Go through the entries below and say how many lines contain the string "proveedor"; write only that number.
___ DATA TO EXAMINE
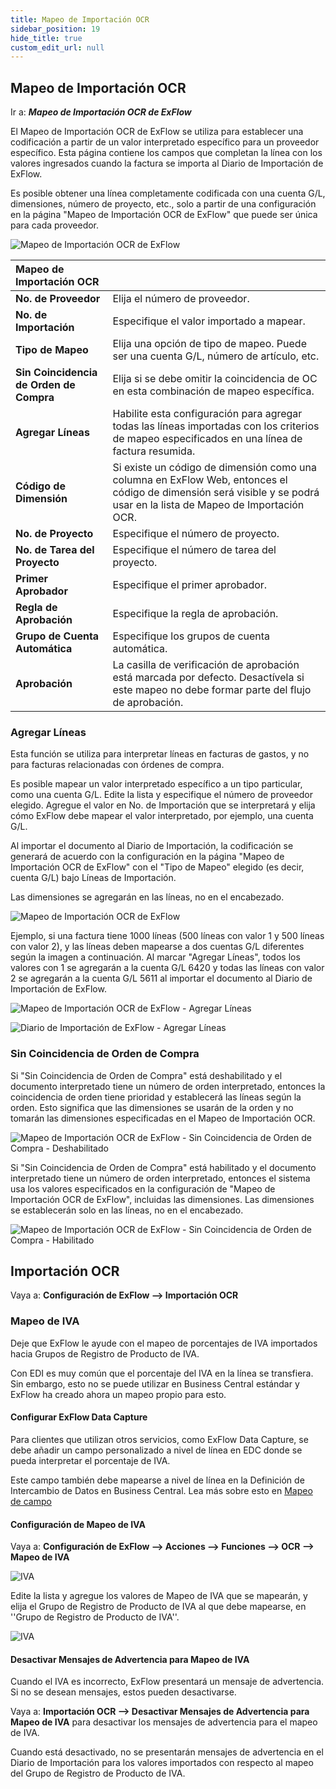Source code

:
 ```yaml
---
title: Mapeo de Importación OCR
sidebar_position: 19
hide_title: true
custom_edit_url: null
---
```

## Mapeo de Importación OCR

Ir a: ***Mapeo de Importación OCR de ExFlow***

El Mapeo de Importación OCR de ExFlow se utiliza para establecer una codificación a partir de un valor interpretado específico para un proveedor específico. Esta página contiene los campos que completan la línea con los valores ingresados cuando la factura se importa al Diario de Importación de ExFlow.

Es posible obtener una línea completamente codificada con una cuenta G/L, dimensiones, número de proyecto, etc., solo a partir de una configuración en la página "Mapeo de Importación OCR de ExFlow" que puede ser única para cada proveedor.

![Mapeo de Importación OCR de ExFlow](@site/static/img/media/ocr-import-mapping-list-001.png)

| Mapeo de Importación OCR     |	|
|:-|:-|
| **No. de Proveedor**    | Elija el número de proveedor.
| **No. de Importación**    | Especifique el valor importado a mapear.
| **Tipo de Mapeo**    | Elija una opción de tipo de mapeo. Puede ser una cuenta G/L, número de artículo, etc.
| **Sin Coincidencia de Orden de Compra**    | Elija si se debe omitir la coincidencia de OC en esta combinación de mapeo específica.
| **Agregar Líneas**    | Habilite esta configuración para agregar todas las líneas importadas con los criterios de mapeo especificados en una línea de factura resumida.
| **Código de Dimensión**     | Si existe un código de dimensión como una columna en ExFlow Web, entonces el código de dimensión será visible y se podrá usar en la lista de Mapeo de Importación OCR.
| **No. de Proyecto**    | Especifique el número de proyecto.
| **No. de Tarea del Proyecto**    | Especifique el número de tarea del proyecto.
| **Primer Aprobador**    | Especifique el primer aprobador.
| **Regla de Aprobación**    | Especifique la regla de aprobación.
| **Grupo de Cuenta Automática**    | Especifique los grupos de cuenta automática.
| **Aprobación**    | La casilla de verificación de aprobación está marcada por defecto. Desactívela si este mapeo no debe formar parte del flujo de aprobación.


### Agregar Líneas

Esta función se utiliza para interpretar líneas en facturas de gastos, y no para facturas relacionadas con órdenes de compra.

Es posible mapear un valor interpretado específico a un tipo particular, como una cuenta G/L. Edite la lista y especifique el número de proveedor elegido. Agregue el valor en No. de Importación que se interpretará y elija cómo ExFlow debe mapear el valor interpretado, por ejemplo, una cuenta G/L.

Al importar el documento al Diario de Importación, la codificación se generará de acuerdo con la configuración en la página "Mapeo de Importación OCR de ExFlow" con el "Tipo de Mapeo" elegido (es decir, cuenta G/L) bajo Líneas de Importación.

Las dimensiones se agregarán en las líneas, no en el encabezado.

![Mapeo de Importación OCR de ExFlow](@site/static/img/media/ocr-import-mapping-001.png)

Ejemplo, si una factura tiene 1000 líneas (500 líneas con valor 1 y 500 líneas con valor 2), y las líneas deben mapearse a dos cuentas G/L diferentes según la imagen a continuación. Al marcar "Agregar Líneas", todos los valores con 1 se agregarán a la cuenta G/L 6420 y todas las líneas con valor 2 se agregarán a la cuenta G/L 5611 al importar el documento al Diario de Importación de ExFlow.

![Mapeo de Importación OCR de ExFlow - Agregar Líneas](@site/static/img/media/ocr-import-mapping-002.png)

![Diario de Importación de ExFlow - Agregar Líneas](@site/static/img/media/import-journal-026.png)

### Sin Coincidencia de Orden de Compra

Si "Sin Coincidencia de Orden de Compra" está deshabilitado y el documento interpretado tiene un número de orden interpretado, entonces la coincidencia de orden tiene prioridad y establecerá las líneas según la orden. Esto significa que las dimensiones se usarán de la orden y no tomarán las dimensiones especificadas en el Mapeo de Importación OCR.

![Mapeo de Importación OCR de ExFlow - Sin Coincidencia de Orden de Compra - Deshabilitado](@site/static/img/media/ocr-import-mapping-003.png)

Si "Sin Coincidencia de Orden de Compra" está habilitado y el documento interpretado tiene un número de orden interpretado, entonces el sistema usa los valores especificados en la configuración de "Mapeo de Importación OCR de ExFlow", incluidas las dimensiones. Las dimensiones se establecerán solo en las líneas, no en el encabezado.

![Mapeo de Importación OCR de ExFlow - Sin Coincidencia de Orden de Compra - Habilitado](@site/static/img/media/ocr-import-mapping-004.png)


## Importación OCR

Vaya a: **Configuración de ExFlow --> Importación OCR** 

### Mapeo de IVA
Deje que ExFlow le ayude con el mapeo de porcentajes de IVA importados hacia Grupos de Registro de Producto de IVA. 

Con EDI es muy común que el porcentaje del IVA en la línea se transfiera. Sin embargo, esto no se puede utilizar en Business Central estándar y ExFlow ha creado ahora un mapeo propio para esto. 

#### Configurar ExFlow Data Capture
Para clientes que utilizan otros servicios, como ExFlow Data Capture, se debe añadir un campo personalizado a nivel de línea en EDC donde se pueda interpretar el porcentaje de IVA. 

Este campo también debe mapearse a nivel de línea en la Definición de Intercambio de Datos en Business Central. Lea más sobre esto en [Mapeo de campo](https://docs.signupsoftware.com/business-central/docs/user-manual/technical/field-mapping)

#### Configuración de Mapeo de IVA
Vaya a: **Configuración de ExFlow --> Acciones --> Funciones --> OCR --> Mapeo de IVA**

![IVA](@site/static/img/media/vat-mapping-001.png)

Edite la lista y agregue los valores de Mapeo de IVA que se mapearán, y elija el Grupo de Registro de Producto de IVA al que debe mapearse, en ''Grupo de Registro de Producto de IVA''.

![IVA](@site/static/img/media/vat-mapping-002.png)


#### Desactivar Mensajes de Advertencia para Mapeo de IVA
Cuando el IVA es incorrecto, ExFlow presentará un mensaje de advertencia. Si no se desean mensajes, estos pueden desactivarse.

Vaya a: **Importación OCR --> Desactivar Mensajes de Advertencia para Mapeo de IVA** para desactivar los mensajes de advertencia para el mapeo de IVA. 

Cuando está desactivado, no se presentarán mensajes de advertencia en el Diario de Importación para los valores importados con respecto al mapeo del Grupo de Registro de Producto de IVA.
______
> SOLUTION TO THE EXERCISE:
4